■ Aim of the exercise
For this exercise, return the line containing "sequence and the" and every line after it through the end of the records below, without alteration.
(Listed entries begins)
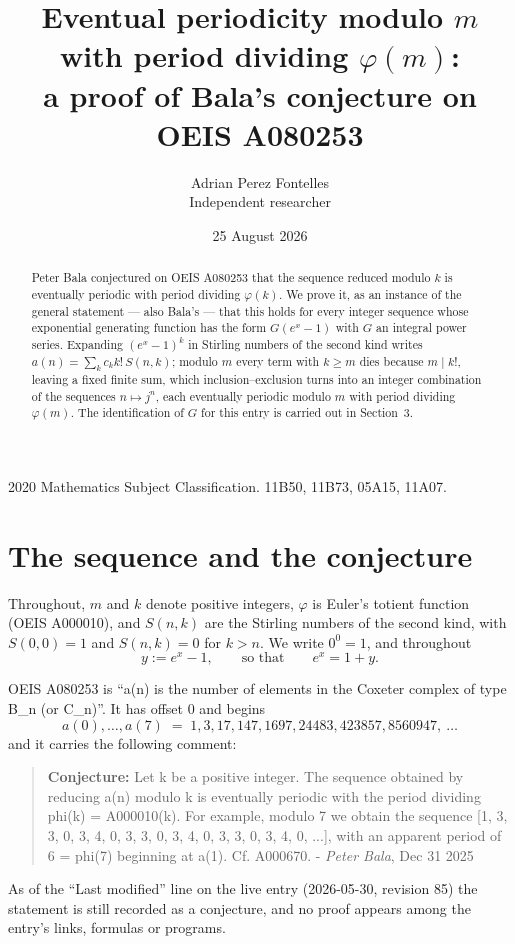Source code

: \documentclass[11pt,a4paper]{article}
\title{Eventual periodicity modulo $m$ with period dividing $\varphi(m)$:\\a proof of Bala's conjecture on OEIS A080253}
\author{Adrian Perez Fontelles\\ \small Independent researcher}
\date{25 August 2026}
\theoremstyle{plain}
\theoremstyle{definition}
\begin{document}
\maketitle

\begin{abstract}
Peter Bala conjectured on OEIS A080253 that the sequence reduced modulo $k$ is eventually periodic with period dividing $\varphi(k)$. We prove it, as an instance of the general statement --- also Bala's --- that this holds for every integer sequence whose exponential generating function has the form $G(e^{x}-1)$ with $G$ an integral power series. Expanding $(e^{x}-1)^{k}$ in Stirling numbers of the second kind writes $a(n)=\sum_{k}c_{k}k!\,S(n,k)$; modulo $m$ every term with $k\ge m$ dies because $m\mid k!$, leaving a fixed finite sum, which inclusion--exclusion turns into an integer combination of the sequences $n\mapsto j^{n}$, each eventually periodic modulo $m$ with period dividing $\varphi(m)$. The identification of $G$ for this entry is carried out in Section~3.
\end{abstract}

\noindent\small 2020 Mathematics Subject Classification. 11B50, 11B73, 05A15, 11A07.\normalsize

\section{The sequence and the conjecture}

Throughout, $m$ and $k$ denote positive integers, $\varphi$ is Euler's totient function
(OEIS A000010), and $S(n,k)$ are the Stirling numbers of the second kind, with
$S(0,0)=1$ and $S(n,k)=0$ for $k>n$. We write $0^{0}=1$, and throughout
\[
y := e^{x}-1, \qquad\text{so that}\qquad e^{x}=1+y .
\]

OEIS A080253 is ``a(n) is the number of elements in the Coxeter complex of type B\_n (or C\_n)''. It has offset $0$ and begins
\[
a(0),\dots,a(7)\;=\;1, 3, 17, 147, 1697, 24483, 423857, 8560947,\ \dots
\]
and it carries the following comment:
\begin{quote}\small
\textbf{Conjecture:} Let k be a positive integer. The sequence obtained by reducing a(n) modulo k is eventually periodic with the period dividing phi(k) = A000010(k). For example, modulo 7 we obtain the sequence [1, 3, 3, 0, 3, 4, 0, 3, 3, 0, 3, 4, 0, 3, 3, 0, 3, 4, 0, ...], with an apparent period of 6 = phi(7) beginning at a(1). Cf. A000670. - \emph{Peter Bala}, Dec 31 2025
\end{quote}
As of the ``Last modified'' line on the live entry (2026-05-30, revision 85) the
statement is still recorded as a conjecture, and no proof appears among the entry's links,
formulas or programs.
\end{document}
(Listed entries ends)
■ Solution to the exercise
\section{The sequence and the conjecture}

Throughout, $m$ and $k$ denote positive integers, $\varphi$ is Euler's totient function
(OEIS A000010), and $S(n,k)$ are the Stirling numbers of the second kind, with
$S(0,0)=1$ and $S(n,k)=0$ for $k>n$. We write $0^{0}=1$, and throughout
\[
y := e^{x}-1, \qquad\text{so that}\qquad e^{x}=1+y .
\]

OEIS A080253 is ``a(n) is the number of elements in the Coxeter complex of type B\_n (or C\_n)''. It has offset $0$ and begins
\[
a(0),\dots,a(7)\;=\;1, 3, 17, 147, 1697, 24483, 423857, 8560947,\ \dots
\]
and it carries the following comment:
\begin{quote}\small
\textbf{Conjecture:} Let k be a positive integer. The sequence obtained by reducing a(n) modulo k is eventually periodic with the period dividing phi(k) = A000010(k). For example, modulo 7 we obtain the sequence [1, 3, 3, 0, 3, 4, 0, 3, 3, 0, 3, 4, 0, 3, 3, 0, 3, 4, 0, ...], with an apparent period of 6 = phi(7) beginning at a(1). Cf. A000670. - \emph{Peter Bala}, Dec 31 2025
\end{quote}
As of the ``Last modified'' line on the live entry (2026-05-30, revision 85) the
statement is still recorded as a conjecture, and no proof appears among the entry's links,
formulas or programs.
\end{document}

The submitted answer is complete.